* [Task instructions] Extract, verbatim, all lines starting at the one containing "Database encryption for sensitive data" and ending with the final line of the listing, and no others.

* [Data extracts]
++++++++

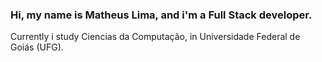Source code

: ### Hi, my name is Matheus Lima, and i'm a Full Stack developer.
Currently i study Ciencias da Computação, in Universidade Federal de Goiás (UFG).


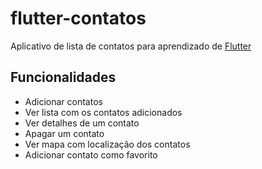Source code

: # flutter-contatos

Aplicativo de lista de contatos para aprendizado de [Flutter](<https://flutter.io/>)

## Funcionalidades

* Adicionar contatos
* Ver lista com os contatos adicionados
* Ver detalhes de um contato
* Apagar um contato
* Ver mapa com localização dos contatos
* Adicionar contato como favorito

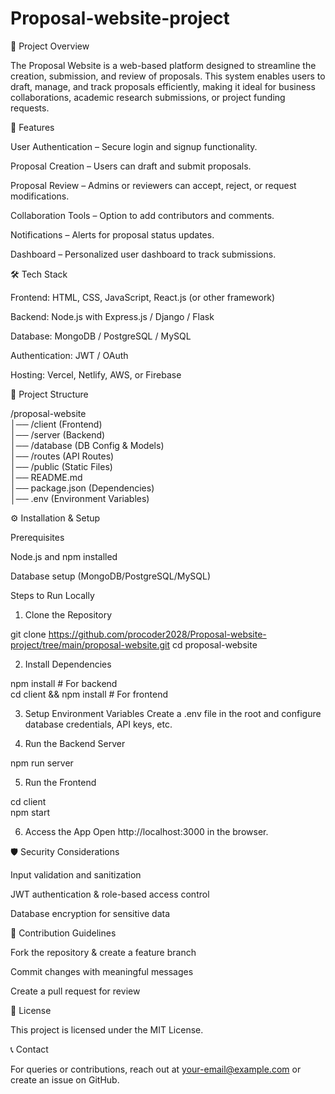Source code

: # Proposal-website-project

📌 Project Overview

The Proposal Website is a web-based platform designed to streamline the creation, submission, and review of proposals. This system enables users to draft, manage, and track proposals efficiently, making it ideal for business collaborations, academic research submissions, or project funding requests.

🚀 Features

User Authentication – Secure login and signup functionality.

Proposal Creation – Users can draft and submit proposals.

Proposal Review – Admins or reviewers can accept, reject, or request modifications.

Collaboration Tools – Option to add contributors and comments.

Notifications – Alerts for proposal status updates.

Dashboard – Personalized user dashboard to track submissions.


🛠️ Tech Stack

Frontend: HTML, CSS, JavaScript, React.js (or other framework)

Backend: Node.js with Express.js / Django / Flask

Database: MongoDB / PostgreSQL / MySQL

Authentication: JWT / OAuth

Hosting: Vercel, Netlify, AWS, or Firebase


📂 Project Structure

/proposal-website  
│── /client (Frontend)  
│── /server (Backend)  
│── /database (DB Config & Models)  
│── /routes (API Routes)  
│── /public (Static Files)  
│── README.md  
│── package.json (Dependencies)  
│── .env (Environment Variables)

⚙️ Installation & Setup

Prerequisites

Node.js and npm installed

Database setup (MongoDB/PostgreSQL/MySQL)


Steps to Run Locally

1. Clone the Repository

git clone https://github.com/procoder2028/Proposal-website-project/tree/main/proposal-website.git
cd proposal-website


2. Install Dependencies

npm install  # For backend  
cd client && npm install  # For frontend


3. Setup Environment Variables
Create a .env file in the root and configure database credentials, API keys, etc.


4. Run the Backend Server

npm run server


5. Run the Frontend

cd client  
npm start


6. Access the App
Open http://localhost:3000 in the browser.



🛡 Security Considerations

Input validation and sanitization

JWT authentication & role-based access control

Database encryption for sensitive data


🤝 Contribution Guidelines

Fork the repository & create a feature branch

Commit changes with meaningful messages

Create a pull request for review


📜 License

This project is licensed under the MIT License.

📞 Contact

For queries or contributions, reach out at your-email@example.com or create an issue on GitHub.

++++++++

* [Response]
Database encryption for sensitive data


🤝 Contribution Guidelines

Fork the repository & create a feature branch

Commit changes with meaningful messages

Create a pull request for review


📜 License

This project is licensed under the MIT License.

📞 Contact

For queries or contributions, reach out at your-email@example.com or create an issue on GitHub.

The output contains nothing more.